Left: we depict non-layered TMCs as wood blocks (bottom) and TMDs as stacks of paper sheets (top), along with representative crystal structures of TMDs (2H-MoS2) and TMCs (β-Mo2C, space group P63/mmc) (right). We have also included ‘stained’ wood and paper to represent chalcogen- and carbon-doped TMCs and TMDs, respectively, along with their atomic structures. Right: representative TMC/TMD heterostructure schematics grouped by the interface formed in the structure. Credit: Terrones/Sinnott
By Jamie Oberdick
Transition metal carbides (TMCs) and transition metal dichalcogenides (TMDs) are emerging as key players with transformative potential across various industries. Originally recognized for their industrial applications like solid-state lubrication, these materials are now the focus of cutting-edge research aimed at revolutionizing electronic devices and catalytic processes.
The growing interest in TMCs and TMDs by researchers, the exotic properties that make them so interesting, and their potential applications to come were discussed in a perspective paper published in Nature Materials by an international team of researchers.
TMDs, such as molybdenum disulfide, are structured in thin layers of metal atoms sandwiched between chalcogen atoms like sulfur.

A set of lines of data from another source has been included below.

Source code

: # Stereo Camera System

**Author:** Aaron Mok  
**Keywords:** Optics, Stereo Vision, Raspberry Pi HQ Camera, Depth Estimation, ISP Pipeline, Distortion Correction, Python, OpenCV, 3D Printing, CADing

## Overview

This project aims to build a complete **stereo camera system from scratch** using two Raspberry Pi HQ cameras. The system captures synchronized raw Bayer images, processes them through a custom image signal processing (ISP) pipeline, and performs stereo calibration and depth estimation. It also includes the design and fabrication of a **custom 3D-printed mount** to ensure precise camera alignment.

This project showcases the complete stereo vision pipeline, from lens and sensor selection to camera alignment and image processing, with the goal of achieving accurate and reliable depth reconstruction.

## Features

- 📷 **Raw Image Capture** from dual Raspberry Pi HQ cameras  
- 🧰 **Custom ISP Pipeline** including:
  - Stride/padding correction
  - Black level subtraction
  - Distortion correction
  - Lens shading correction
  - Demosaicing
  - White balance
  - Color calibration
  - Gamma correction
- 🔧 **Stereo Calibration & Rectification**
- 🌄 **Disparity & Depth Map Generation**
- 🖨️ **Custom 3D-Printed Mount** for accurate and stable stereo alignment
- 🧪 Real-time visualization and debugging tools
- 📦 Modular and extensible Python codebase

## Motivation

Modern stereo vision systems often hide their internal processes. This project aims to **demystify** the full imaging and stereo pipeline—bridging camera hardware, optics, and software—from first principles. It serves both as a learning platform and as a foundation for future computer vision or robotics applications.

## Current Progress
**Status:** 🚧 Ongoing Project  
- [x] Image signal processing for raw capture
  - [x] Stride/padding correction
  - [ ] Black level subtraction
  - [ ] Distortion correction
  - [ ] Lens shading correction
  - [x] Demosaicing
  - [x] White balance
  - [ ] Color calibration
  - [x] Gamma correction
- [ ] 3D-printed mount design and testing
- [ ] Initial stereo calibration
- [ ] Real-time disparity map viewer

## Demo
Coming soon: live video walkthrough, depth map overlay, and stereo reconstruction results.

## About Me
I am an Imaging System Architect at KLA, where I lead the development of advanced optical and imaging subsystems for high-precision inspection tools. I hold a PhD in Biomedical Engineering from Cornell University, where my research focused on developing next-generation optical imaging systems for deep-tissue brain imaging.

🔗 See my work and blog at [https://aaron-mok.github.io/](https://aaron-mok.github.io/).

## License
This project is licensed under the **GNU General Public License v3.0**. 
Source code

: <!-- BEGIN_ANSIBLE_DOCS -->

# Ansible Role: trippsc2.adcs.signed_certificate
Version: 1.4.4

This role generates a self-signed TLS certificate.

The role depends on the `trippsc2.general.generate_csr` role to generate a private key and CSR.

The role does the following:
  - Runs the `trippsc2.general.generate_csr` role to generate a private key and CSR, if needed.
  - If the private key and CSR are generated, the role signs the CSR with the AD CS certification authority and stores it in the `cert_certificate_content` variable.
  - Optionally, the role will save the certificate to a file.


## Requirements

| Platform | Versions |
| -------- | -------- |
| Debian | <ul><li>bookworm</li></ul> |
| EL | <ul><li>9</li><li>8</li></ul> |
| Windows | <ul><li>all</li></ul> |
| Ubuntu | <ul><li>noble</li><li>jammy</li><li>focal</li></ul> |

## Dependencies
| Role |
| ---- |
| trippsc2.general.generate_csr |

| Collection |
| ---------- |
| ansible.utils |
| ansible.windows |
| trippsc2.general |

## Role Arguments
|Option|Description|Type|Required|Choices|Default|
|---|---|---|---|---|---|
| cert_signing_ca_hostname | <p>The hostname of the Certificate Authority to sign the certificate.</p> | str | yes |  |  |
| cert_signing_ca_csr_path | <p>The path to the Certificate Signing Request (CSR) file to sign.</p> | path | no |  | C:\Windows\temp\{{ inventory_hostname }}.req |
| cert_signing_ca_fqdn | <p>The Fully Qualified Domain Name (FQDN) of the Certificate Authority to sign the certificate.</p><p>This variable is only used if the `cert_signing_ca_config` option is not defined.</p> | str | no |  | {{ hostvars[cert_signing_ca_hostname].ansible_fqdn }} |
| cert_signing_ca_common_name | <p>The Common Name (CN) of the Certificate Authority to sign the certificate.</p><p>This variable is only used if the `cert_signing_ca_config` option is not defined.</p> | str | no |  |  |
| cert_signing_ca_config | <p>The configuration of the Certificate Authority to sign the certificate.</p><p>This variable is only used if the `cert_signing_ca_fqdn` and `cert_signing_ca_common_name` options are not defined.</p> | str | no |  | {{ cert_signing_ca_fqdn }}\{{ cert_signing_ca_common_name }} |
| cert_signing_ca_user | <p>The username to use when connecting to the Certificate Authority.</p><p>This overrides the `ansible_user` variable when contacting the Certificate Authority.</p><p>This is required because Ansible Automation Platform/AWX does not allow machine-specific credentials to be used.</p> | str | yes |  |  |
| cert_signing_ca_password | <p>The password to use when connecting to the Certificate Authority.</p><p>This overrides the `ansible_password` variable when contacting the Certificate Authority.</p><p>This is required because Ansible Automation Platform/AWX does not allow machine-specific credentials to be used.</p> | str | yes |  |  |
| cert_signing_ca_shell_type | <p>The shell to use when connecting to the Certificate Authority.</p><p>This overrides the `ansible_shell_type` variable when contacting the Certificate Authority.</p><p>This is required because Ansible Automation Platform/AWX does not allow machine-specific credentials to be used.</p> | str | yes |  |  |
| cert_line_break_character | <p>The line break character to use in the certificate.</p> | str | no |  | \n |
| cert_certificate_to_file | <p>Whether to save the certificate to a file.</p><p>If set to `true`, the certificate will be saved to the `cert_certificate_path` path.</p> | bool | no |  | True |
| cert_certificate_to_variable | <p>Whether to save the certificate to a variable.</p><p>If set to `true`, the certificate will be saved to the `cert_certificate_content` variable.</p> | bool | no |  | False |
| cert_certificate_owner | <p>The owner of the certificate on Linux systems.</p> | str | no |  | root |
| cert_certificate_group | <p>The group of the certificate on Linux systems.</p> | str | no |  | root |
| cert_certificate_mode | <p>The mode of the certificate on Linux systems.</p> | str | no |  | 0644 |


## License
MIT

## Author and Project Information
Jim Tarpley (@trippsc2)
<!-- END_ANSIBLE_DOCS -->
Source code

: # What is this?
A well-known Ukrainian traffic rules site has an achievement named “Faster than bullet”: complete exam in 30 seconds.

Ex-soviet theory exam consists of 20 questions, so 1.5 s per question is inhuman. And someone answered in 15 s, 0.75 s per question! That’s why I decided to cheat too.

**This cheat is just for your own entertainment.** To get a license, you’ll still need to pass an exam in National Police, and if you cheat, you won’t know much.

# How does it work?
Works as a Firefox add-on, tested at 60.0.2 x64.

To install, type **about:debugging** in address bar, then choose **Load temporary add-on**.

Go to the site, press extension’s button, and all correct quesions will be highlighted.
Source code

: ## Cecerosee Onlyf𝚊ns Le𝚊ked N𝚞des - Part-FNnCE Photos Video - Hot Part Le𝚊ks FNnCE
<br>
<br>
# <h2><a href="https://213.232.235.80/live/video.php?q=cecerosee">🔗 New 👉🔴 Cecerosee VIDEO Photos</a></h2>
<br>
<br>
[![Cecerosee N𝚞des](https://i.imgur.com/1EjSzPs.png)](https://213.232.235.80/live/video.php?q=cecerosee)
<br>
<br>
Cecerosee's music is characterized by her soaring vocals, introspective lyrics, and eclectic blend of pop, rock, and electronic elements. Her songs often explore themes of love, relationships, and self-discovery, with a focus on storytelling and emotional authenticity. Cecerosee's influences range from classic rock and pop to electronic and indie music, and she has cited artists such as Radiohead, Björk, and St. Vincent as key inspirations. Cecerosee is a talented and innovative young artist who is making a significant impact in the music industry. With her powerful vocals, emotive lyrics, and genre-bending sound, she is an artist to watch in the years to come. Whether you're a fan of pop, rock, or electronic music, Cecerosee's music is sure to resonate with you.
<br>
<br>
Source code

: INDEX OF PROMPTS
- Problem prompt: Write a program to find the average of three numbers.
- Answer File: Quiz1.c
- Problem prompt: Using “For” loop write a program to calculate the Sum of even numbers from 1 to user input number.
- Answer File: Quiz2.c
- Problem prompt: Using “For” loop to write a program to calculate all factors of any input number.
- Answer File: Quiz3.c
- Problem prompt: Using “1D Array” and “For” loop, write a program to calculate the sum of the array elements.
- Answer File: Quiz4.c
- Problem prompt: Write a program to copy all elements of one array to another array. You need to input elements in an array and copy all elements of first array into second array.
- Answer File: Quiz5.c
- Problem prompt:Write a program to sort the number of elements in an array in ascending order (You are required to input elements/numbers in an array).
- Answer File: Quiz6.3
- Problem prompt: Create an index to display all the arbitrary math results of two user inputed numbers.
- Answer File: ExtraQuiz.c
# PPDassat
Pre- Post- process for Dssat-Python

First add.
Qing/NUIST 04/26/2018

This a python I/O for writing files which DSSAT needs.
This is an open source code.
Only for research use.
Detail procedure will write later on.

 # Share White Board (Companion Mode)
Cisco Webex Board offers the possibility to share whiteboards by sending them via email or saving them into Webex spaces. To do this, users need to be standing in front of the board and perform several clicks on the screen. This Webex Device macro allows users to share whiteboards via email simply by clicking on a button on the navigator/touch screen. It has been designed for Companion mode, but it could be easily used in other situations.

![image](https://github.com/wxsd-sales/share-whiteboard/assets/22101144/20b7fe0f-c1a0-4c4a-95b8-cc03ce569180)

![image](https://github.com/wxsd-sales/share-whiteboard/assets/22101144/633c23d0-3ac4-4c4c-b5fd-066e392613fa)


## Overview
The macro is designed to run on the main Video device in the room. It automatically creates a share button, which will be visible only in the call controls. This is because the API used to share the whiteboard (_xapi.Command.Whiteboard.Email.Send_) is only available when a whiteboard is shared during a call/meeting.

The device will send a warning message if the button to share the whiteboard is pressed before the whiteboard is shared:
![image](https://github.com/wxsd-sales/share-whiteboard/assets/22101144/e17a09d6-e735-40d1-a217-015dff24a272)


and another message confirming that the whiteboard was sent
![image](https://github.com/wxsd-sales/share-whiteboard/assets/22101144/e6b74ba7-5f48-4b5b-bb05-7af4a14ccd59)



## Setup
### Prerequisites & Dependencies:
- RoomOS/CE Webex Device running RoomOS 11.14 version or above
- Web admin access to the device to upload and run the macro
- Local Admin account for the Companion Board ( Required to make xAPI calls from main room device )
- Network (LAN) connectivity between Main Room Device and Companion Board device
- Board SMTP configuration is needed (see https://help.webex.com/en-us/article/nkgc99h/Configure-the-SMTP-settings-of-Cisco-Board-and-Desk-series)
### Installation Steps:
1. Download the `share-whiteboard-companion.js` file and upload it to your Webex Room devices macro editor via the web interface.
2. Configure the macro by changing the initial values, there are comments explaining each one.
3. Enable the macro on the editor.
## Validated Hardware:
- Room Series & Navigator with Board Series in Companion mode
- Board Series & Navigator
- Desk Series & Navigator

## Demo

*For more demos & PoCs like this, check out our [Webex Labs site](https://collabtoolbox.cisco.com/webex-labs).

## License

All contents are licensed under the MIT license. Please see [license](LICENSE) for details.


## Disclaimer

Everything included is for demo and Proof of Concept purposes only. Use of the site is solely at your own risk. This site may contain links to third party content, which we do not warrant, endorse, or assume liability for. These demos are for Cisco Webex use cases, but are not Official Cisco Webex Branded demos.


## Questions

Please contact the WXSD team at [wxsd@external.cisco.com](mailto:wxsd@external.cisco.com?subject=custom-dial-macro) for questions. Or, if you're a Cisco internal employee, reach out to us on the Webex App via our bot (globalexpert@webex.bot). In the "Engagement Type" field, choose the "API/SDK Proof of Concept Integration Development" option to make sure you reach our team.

Traditionally used in lubricants, these materials have gained prominence for their electronic properties. Conversely, TMCs, like molybdenum carbide, although more akin to solid rocks than layered materials, exhibit intriguing properties such as superconductivity.
"TMDs like molybdenum disulfide have been used for many years as solid-state lubricants,” said Susan Sinnott, Penn State professor and head of the Department of Materials Science and Engineering and co-corresponding author of the paper. “Recently, we have been interested in their electronic properties. On the other hand, molybdenum carbides, while not layered like TMDs, have fascinating phases, some of which are superconducting."
Materials researchers are pioneering the creation of heterostructures built with TMCs and TMDs. In this context, heterostructures refer to precisely layered combinations of TMCs and TMDs designed to synergistically enhance their properties. This approach aims to engineer materials with unique properties that offer practical benefits across multiple sectors beyond what individual materials offer.
"We can start with a template of a transition metal carbide and convert it into a chalcogenide by introducing sulfur or selenium,” said Mauricio Terrones, Evan Pugh University Professor and professor of physics, professor of chemistry and of material science and engineering, George A. and Margaret M. Downsbrough Head of the Department of Physics at Penn State and co-corresponding author of the study. “Alternatively, we can start with TMDs and introduce carbon to transform them into carbides. These methods allow us to create materials with tailored properties."
By carefully stacking layers of TMCs and TMDs in a specific order, researchers create a sandwich-like structure. This layering allows the combined material to exhibit new and improved properties that neither the TMCs nor the TMDs have on their own. For instance, these heterostructures can conduct electricity more efficiently, enhance electronic devices, or improve certain chemical reactions, leading to new possibilities for applications in technology and industry.
Among potential applications are electronics that are not only smaller and faster, but also more energy-efficient advanced catalysts derived from these materials that could revolutionize clean energy production and environmental remediation efforts.
“We believe our approach could lead to new, smaller, faster, and more sustainable electronic devices, as well as diverse applications in catalysis,” Sinnott said. “Many industrial and automotive chemical reactions are enhanced by catalysis.”
Terrones noted that multiple industries use catalysis to split water molecules for hydrogen and oxygen and would welcome an improved, lower-cost catalysis method. These include energy and fuel, chemical manufacturing, petroleum refining, steel manufacturing, and the food industry.
"Splitting the water molecule to separate hydrogen from oxygen could become more efficient with these materials,” Terrones said. “You could do without using very much energy."
Furthermore, these innovations hold promise for applications in emerging technologies like quantum computing, where precise material properties are critical.
“I think that there are many additional potential applications that we can't even imagine right now,” Sinnott said. “Being able to control material synthesis on these very small, confined layers could contribute to quantum computers, or quantum communication devices that are just now being imagined and developed. They're going to need very precise, very well controlled material systems with ability to tune properties.”
Sinnott added that the work covered in the perspective paper is pointing to some interesting new directions for materials research.
“I think that is where the benefit to society is, forging these beneficial new directions in the research,” Sinnott said. “First you need to develop the materials, and then once you have the materials and tuned their properties, from there you can build out all kinds of applications.”